How to optimize maximum drawdowns of stock returns

This entry is part of 23 in the series Numpy Strategies

Numpy Strategies 0.0.9

Merry Xmas everybody. If you don’t celebrate Xmas, don’t worry, you are not missing that much. Maximum drawdown is defined as the maximum decline from a historical peak. Obviously, this is a measure of risk as well. So some optimization is needed. Also I try to shoot below the open price with a new method.

Predictions for 2011

So this is the heathen tradition of trying to forecast the future. It’s for one year, so it’s 300 times less reliable than the weather forecast. I looked deep into my cup of tea and saw this:

  • The gold bubble will rise for a short while in 2011, but will burst unexpectedly leading to an uncontrollable fall of the gold price.
  • The U.S. will invade a country starting with L. The name of the country that is.
  • A largish meteorite will strike the moon. Nobody would be hurt or injured in any way, but it will lead to outrage and the creation of the Preservation of the Moon Society (PMS).

Resolutions for 2011

So this is the more modern tradition of promising to do things and then forgetting about them after a week.

  • Blog more often.
  • Try to keep stock picks private, except of course if in conflict with number 1 resolution.
  • Improve money management.
  • Learn a new programming language.
  • Tell everybody about this programming language and how amazing it is and that everybody should use it. Then tell them again. Repeat until 2012.
  • What I said in previous bullet points, but substitute “programming language” with technology, tool or whatever.

Numpy 3 closed

The Numpy 3 portfolio was by far the most succesful one. 99% of it created by me and 1% contribution from a grumpy wizard from the Land of Ice. Yes, I could have done the 1 % on my own, but hey that’s how it went. We are talking about 17% overall return. It could have been more with tighter stops etc.


Stops update

It was a good week for the Numpy 4 portfolio. No positions had to be closed.

The Numpy 5 portfolio had some startup issues, but this week was pretty OK.
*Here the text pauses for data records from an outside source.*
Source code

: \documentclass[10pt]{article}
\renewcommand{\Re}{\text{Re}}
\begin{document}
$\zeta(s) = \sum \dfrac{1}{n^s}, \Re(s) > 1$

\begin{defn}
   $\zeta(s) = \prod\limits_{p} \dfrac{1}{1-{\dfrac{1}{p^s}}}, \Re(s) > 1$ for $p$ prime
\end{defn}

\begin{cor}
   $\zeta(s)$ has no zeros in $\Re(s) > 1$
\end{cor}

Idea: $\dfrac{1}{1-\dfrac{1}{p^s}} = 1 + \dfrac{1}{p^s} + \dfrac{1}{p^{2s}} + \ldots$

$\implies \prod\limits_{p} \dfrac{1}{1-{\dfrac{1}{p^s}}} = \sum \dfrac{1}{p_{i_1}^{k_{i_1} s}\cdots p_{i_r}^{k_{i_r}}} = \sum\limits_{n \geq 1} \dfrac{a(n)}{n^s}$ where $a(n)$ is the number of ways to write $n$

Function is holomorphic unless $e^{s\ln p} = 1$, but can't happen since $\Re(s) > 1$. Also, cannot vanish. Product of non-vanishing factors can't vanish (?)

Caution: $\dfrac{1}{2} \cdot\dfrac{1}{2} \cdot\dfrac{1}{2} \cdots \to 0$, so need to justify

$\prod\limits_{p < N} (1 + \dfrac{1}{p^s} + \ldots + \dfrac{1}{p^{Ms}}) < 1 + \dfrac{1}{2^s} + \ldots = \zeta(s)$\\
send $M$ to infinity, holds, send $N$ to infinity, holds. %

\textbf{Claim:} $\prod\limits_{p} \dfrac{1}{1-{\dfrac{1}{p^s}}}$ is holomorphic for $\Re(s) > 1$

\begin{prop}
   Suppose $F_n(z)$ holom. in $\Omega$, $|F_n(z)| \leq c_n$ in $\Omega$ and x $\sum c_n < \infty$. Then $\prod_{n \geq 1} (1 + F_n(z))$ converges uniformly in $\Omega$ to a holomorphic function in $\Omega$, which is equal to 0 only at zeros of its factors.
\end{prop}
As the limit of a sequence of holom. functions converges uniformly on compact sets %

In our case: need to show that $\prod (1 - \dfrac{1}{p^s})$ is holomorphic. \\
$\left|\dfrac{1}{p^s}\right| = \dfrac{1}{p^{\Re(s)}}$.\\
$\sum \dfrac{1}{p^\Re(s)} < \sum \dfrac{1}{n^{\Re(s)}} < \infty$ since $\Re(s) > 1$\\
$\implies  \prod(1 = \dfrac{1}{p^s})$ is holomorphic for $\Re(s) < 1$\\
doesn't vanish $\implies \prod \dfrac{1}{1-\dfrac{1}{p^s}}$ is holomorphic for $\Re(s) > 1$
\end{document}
Maximum drawdown optimization

I attempt to optimize the maximum drawdown CAPM style in relation to the Volume Weighted Average Return, skewness of the returns and liquidity.

def maxDrawdown(arr):
   top = arr[0]
   maxDD = 0
   for i in range(1, len(arr)):
      if arr[i] > top:
         top = arr[i]
      drawdown = (top - arr[i]) / arr[i]
      if drawdown > maxDD:
         maxDD = drawdown
   return maxDD
   ev = average(returns, weights=v[:len(returns) ])
   maxDD = maxDrawdown( c )
   evs.append( ev )
   maxDDs.append( maxDD )
   S = stats.skew( returns  ) 
   skews.append( S )
   vol = log( geomean( v ) )
   vols.append( vol )
   if returns[-2] > -1 * float(argv[1]):
   t = file.replace('.csv', ''), ev, maxDD, S, vol
   records.append( t )
( a,b,residuals ) = fitline( maxDDs, evs )
( aSkew, bSkew, residuals ) = fitline( maxDDs, skews )
( aVol, bVol, residuals ) = fitline( maxDDs, vols )
for t in records:
   symbol, evC, maxDD, S, vol = t
   if evC > a * maxDD + b:
      if S > 0 and S > aSkew * maxDD + bSkew:
         if vol > aVol * maxDD + bVol:

Blind shooting

I try to shoot below the open price with a new method. Starting with the close price of a day, I try extrapolating a low price for the next day. The steps of the extrapolation are:

  1. Calculate relative daily spreads of the close and next day low price.
  2. Estimate the per percentile probability that the projected value will fall within the open – low range.
  3. Use the optimal probability for the actual projection.
   tomorL = roll(l,1)
   r = (c[:-3] - tomorL[1 :-2])/tomorL[1:-2]
   N += 1
   for i in range(1,100):
      score = stats.scoreatpercentile(r, float(i) )
      p = c[-3]/(1 + score)
      if not isnan(score):
         means[i] += score
      if p >= l[-2] and p < o[-2]:
         ratios[i] += 1
ratios = ratios / N
maxr = max(ratios)
indices =  where( ratios >= maxr )

Here are some plots based on the data in my historical prices database.


Entries for the Numpy 9 portfolio.

A Xmas portfolio

Bah, humbug!

‘Twas the night before Xmas, when all through the house, not a creature was stirring, not even a mouse. Except maybe for old Ibanizar Scruch and he wasn’t in a house, but an abandoned office. He had a sweet deal, that allowed him to live in the building, in return he was supposed to keep squatters out. He did that of course unless people paid him enough to let them stay.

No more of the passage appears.